> [Dataset excerpts]:
──────────

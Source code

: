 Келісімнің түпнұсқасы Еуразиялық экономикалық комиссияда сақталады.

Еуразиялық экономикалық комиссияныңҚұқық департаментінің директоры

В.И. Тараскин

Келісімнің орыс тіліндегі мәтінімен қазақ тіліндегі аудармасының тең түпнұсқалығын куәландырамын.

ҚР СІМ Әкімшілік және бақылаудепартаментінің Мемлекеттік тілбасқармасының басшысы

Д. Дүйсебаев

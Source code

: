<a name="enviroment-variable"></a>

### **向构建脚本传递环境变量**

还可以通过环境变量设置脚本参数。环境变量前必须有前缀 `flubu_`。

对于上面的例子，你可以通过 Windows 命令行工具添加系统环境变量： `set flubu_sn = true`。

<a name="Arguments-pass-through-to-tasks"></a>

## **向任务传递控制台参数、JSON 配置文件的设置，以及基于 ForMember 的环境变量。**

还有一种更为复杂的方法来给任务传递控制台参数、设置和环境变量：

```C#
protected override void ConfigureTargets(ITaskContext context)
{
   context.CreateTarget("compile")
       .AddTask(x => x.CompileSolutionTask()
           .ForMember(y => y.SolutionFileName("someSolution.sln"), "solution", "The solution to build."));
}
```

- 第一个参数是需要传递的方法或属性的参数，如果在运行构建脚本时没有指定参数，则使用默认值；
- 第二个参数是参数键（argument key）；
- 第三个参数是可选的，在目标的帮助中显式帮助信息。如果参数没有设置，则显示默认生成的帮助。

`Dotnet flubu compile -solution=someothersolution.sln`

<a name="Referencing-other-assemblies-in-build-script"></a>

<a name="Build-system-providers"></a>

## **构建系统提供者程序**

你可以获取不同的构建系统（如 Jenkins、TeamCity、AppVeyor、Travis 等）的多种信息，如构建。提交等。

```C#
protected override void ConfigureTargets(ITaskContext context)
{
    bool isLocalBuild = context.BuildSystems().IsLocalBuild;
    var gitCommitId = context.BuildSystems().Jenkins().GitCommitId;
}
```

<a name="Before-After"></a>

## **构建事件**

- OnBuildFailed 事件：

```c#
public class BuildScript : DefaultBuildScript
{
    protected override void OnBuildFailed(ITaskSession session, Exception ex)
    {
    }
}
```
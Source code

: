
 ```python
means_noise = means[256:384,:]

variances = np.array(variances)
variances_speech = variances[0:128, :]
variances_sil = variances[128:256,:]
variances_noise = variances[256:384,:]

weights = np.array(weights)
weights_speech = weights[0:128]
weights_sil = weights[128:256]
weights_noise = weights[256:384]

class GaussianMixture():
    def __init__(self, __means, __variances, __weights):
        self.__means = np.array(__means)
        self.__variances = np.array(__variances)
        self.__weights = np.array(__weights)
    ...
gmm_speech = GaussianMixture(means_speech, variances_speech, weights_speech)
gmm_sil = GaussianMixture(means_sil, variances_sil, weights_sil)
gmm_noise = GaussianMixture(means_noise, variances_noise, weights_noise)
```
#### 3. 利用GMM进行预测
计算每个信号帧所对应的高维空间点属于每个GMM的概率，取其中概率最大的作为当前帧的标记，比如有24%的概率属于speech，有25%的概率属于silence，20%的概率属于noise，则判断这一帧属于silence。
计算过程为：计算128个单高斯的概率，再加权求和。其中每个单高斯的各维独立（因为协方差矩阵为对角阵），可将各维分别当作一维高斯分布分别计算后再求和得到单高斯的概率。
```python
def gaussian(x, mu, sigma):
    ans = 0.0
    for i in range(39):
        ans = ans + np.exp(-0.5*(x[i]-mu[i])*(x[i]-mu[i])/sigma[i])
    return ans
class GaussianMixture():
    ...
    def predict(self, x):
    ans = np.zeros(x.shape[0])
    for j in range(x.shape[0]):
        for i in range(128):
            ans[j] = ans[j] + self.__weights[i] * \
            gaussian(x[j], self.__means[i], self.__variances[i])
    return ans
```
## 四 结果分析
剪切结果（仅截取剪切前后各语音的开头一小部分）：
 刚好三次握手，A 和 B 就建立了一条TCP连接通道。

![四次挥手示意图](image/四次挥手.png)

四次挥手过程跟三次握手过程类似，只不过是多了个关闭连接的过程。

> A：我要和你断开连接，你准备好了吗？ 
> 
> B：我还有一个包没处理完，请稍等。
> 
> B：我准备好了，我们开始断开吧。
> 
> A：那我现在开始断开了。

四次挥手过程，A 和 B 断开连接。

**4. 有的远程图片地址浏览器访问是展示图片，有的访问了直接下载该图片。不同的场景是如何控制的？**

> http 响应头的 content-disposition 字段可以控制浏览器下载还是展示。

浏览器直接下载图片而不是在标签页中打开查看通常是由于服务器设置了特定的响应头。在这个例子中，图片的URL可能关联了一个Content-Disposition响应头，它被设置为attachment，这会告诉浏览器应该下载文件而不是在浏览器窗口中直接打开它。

──────────

> [PROBLEM TO WORK ON]:
All lines from the one containing "四次挥手过程，A 和 B 断开连接。" down to the final line above are to be restated word for word; leave out the rest.

> [RESPONSE]:
四次挥手过程，A 和 B 断开连接。

**4. 有的远程图片地址浏览器访问是展示图片，有的访问了直接下载该图片。不同的场景是如何控制的？**

> http 响应头的 content-disposition 字段可以控制浏览器下载还是展示。

浏览器直接下载图片而不是在标签页中打开查看通常是由于服务器设置了特定的响应头。在这个例子中，图片的URL可能关联了一个Content-Disposition响应头，它被设置为attachment，这会告诉浏览器应该下载文件而不是在浏览器窗口中直接打开它。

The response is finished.